### GIVEN DATA

:::

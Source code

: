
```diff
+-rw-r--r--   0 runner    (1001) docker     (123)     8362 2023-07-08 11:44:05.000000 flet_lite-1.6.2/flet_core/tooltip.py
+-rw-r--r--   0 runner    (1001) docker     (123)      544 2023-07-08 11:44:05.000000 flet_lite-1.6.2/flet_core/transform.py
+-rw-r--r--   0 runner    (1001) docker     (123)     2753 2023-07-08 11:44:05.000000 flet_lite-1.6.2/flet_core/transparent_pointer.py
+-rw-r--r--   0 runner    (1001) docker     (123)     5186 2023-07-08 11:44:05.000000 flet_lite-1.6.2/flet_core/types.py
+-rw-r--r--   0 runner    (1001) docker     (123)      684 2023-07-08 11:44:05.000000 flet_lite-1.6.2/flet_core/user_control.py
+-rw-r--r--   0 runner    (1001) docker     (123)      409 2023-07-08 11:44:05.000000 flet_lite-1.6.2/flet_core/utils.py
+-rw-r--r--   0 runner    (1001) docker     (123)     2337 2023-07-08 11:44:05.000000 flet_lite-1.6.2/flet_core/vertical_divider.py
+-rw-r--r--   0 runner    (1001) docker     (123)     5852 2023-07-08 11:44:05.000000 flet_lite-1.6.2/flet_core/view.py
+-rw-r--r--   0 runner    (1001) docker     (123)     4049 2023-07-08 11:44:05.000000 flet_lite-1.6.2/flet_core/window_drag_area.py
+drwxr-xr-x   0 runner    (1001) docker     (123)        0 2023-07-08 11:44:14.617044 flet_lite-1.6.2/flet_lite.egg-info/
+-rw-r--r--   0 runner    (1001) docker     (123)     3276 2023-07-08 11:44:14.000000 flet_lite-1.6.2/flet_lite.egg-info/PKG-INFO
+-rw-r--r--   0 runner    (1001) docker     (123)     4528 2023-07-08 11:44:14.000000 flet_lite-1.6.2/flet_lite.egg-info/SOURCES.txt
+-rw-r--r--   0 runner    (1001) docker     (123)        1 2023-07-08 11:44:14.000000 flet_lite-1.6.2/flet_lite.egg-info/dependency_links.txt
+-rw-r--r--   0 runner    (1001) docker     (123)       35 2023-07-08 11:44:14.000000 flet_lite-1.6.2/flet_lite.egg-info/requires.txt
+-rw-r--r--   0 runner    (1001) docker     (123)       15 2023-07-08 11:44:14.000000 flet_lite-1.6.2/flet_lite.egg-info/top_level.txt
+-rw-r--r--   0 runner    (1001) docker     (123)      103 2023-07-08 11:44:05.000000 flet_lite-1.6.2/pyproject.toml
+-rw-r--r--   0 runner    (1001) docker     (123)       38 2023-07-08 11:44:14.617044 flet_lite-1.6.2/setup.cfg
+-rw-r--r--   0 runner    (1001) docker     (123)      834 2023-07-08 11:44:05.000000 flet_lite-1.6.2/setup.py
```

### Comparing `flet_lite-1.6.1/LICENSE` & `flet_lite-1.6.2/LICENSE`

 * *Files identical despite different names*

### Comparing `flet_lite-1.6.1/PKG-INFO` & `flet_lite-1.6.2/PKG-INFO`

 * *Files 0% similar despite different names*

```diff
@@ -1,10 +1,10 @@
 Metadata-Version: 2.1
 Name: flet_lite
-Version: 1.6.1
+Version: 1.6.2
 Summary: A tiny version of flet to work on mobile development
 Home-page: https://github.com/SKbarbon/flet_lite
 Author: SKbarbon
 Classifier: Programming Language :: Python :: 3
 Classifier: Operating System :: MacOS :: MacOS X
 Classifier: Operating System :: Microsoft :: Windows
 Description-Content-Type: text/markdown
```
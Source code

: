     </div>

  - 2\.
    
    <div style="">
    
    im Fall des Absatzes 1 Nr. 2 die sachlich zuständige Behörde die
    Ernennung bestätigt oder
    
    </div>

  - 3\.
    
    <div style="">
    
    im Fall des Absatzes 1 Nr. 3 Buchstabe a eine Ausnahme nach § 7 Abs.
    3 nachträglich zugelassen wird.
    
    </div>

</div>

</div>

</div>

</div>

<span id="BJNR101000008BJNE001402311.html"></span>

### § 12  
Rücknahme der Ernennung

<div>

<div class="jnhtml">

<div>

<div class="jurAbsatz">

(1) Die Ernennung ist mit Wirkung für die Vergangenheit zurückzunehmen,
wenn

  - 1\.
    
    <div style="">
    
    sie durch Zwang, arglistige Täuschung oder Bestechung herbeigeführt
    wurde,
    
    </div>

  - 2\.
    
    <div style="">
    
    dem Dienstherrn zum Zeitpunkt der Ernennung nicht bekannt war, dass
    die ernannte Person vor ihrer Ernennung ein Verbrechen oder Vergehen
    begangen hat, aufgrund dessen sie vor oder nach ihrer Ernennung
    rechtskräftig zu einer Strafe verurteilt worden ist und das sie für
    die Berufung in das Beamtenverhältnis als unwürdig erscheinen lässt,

:::

### WHAT IS EXPECTED
Repeat each record word for word.

### OUTPUT OF THE TASK
Source code

:
```diff
+-rw-r--r--   0 runner    (1001) docker     (123)     8362 2023-07-08 11:44:05.000000 flet_lite-1.6.2/flet_core/tooltip.py
+-rw-r--r--   0 runner    (1001) docker     (123)      544 2023-07-08 11:44:05.000000 flet_lite-1.6.2/flet_core/transform.py
+-rw-r--r--   0 runner    (1001) docker     (123)     2753 2023-07-08 11:44:05.000000 flet_lite-1.6.2/flet_core/transparent_pointer.py
+-rw-r--r--   0 runner    (1001) docker     (123)     5186 2023-07-08 11:44:05.000000 flet_lite-1.6.2/flet_core/types.py
+-rw-r--r--   0 runner    (1001) docker     (123)      684 2023-07-08 11:44:05.000000 flet_lite-1.6.2/flet_core/user_control.py
+-rw-r--r--   0 runner    (1001) docker     (123)      409 2023-07-08 11:44:05.000000 flet_lite-1.6.2/flet_core/utils.py
+-rw-r--r--   0 runner    (1001) docker     (123)     2337 2023-07-08 11:44:05.000000 flet_lite-1.6.2/flet_core/vertical_divider.py
+-rw-r--r--   0 runner    (1001) docker     (123)     5852 2023-07-08 11:44:05.000000 flet_lite-1.6.2/flet_core/view.py
+-rw-r--r--   0 runner    (1001) docker     (123)     4049 2023-07-08 11:44:05.000000 flet_lite-1.6.2/flet_core/window_drag_area.py
+drwxr-xr-x   0 runner    (1001) docker     (123)        0 2023-07-08 11:44:14.617044 flet_lite-1.6.2/flet_lite.egg-info/
+-rw-r--r--   0 runner    (1001) docker     (123)     3276 2023-07-08 11:44:14.000000 flet_lite-1.6.2/flet_lite.egg-info/PKG-INFO
+-rw-r--r--   0 runner    (1001) docker     (123)     4528 2023-07-08 11:44:14.000000 flet_lite-1.6.2/flet_lite.egg-info/SOURCES.txt
+-rw-r--r--   0 runner    (1001) docker     (123)        1 2023-07-08 11:44:14.000000 flet_lite-1.6.2/flet_lite.egg-info/dependency_links.txt
+-rw-r--r--   0 runner    (1001) docker     (123)       35 2023-07-08 11:44:14.000000 flet_lite-1.6.2/flet_lite.egg-info/requires.txt
+-rw-r--r--   0 runner    (1001) docker     (123)       15 2023-07-08 11:44:14.000000 flet_lite-1.6.2/flet_lite.egg-info/top_level.txt
+-rw-r--r--   0 runner    (1001) docker     (123)      103 2023-07-08 11:44:05.000000 flet_lite-1.6.2/pyproject.toml
+-rw-r--r--   0 runner    (1001) docker     (123)       38 2023-07-08 11:44:14.617044 flet_lite-1.6.2/setup.cfg
+-rw-r--r--   0 runner    (1001) docker     (123)      834 2023-07-08 11:44:05.000000 flet_lite-1.6.2/setup.py
```

### Comparing `flet_lite-1.6.1/LICENSE` & `flet_lite-1.6.2/LICENSE`

 * *Files identical despite different names*

### Comparing `flet_lite-1.6.1/PKG-INFO` & `flet_lite-1.6.2/PKG-INFO`

 * *Files 0% similar despite different names*

```diff
@@ -1,10 +1,10 @@
 Metadata-Version: 2.1
 Name: flet_lite
-Version: 1.6.1
+Version: 1.6.2
 Summary: A tiny version of flet to work on mobile development
 Home-page: https://github.com/SKbarbon/flet_lite
 Author: SKbarbon
 Classifier: Programming Language :: Python :: 3
 Classifier: Operating System :: MacOS :: MacOS X
 Classifier: Operating System :: Microsoft :: Windows
 Description-Content-Type: text/markdown
```
Source code

:     </div>

  - 2\.
    
    <div style="">
    
    im Fall des Absatzes 1 Nr. 2 die sachlich zuständige Behörde die
    Ernennung bestätigt oder
    
    </div>

  - 3\.
    
    <div style="">
    
    im Fall des Absatzes 1 Nr. 3 Buchstabe a eine Ausnahme nach § 7 Abs.
    3 nachträglich zugelassen wird.
    
    </div>

</div>

</div>

</div>

</div>

<span id="BJNR101000008BJNE001402311.html"></span>

### § 12  
Rücknahme der Ernennung

<div>

<div class="jnhtml">

<div>

<div class="jurAbsatz">

(1) Die Ernennung ist mit Wirkung für die Vergangenheit zurückzunehmen,
wenn

  - 1\.
    
    <div style="">
    
    sie durch Zwang, arglistige Täuschung oder Bestechung herbeigeführt
    wurde,
    
    </div>

  - 2\.
    
    <div style="">
    
    dem Dienstherrn zum Zeitpunkt der Ernennung nicht bekannt war, dass
    die ernannte Person vor ihrer Ernennung ein Verbrechen oder Vergehen
    begangen hat, aufgrund dessen sie vor oder nach ihrer Ernennung
    rechtskräftig zu einer Strafe verurteilt worden ist und das sie für
    die Berufung in das Beamtenverhältnis als unwürdig erscheinen lässt,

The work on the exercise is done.